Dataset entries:
┌────────

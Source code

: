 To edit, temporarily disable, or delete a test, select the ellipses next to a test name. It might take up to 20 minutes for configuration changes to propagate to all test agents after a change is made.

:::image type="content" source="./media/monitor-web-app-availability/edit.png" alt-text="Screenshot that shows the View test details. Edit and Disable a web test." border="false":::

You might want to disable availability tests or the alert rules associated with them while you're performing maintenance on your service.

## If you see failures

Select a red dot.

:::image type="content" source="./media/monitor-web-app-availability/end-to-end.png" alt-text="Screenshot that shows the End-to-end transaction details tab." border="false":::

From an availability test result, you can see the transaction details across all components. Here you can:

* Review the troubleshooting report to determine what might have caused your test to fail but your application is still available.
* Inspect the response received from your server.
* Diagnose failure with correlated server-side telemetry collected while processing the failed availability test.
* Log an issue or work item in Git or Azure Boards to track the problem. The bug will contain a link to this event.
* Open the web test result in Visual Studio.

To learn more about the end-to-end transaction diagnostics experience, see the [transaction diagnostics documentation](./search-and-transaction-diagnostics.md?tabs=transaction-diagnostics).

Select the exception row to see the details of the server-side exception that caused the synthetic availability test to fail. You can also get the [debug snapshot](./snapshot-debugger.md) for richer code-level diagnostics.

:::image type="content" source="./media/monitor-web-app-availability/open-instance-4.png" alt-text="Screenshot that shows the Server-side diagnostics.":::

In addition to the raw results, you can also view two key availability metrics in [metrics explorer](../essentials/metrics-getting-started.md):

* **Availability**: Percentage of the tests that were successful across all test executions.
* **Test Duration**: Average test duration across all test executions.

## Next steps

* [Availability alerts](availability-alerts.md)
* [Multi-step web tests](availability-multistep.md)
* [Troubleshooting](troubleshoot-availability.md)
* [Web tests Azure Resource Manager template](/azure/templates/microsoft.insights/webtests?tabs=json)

└────────

**What the task requires:**
Copy the lines that hold the word "image". Take them from the records above.

**Response to the task:**
:::image type="content" source="./media/monitor-web-app-availability/edit.png" alt-text="Screenshot that shows the View test details. Edit and Disable a web test." border="false":::
:::image type="content" source="./media/monitor-web-app-availability/end-to-end.png" alt-text="Screenshot that shows the End-to-end transaction details tab." border="false":::
:::image type="content" source="./media/monitor-web-app-availability/open-instance-4.png" alt-text="Screenshot that shows the Server-side diagnostics.":::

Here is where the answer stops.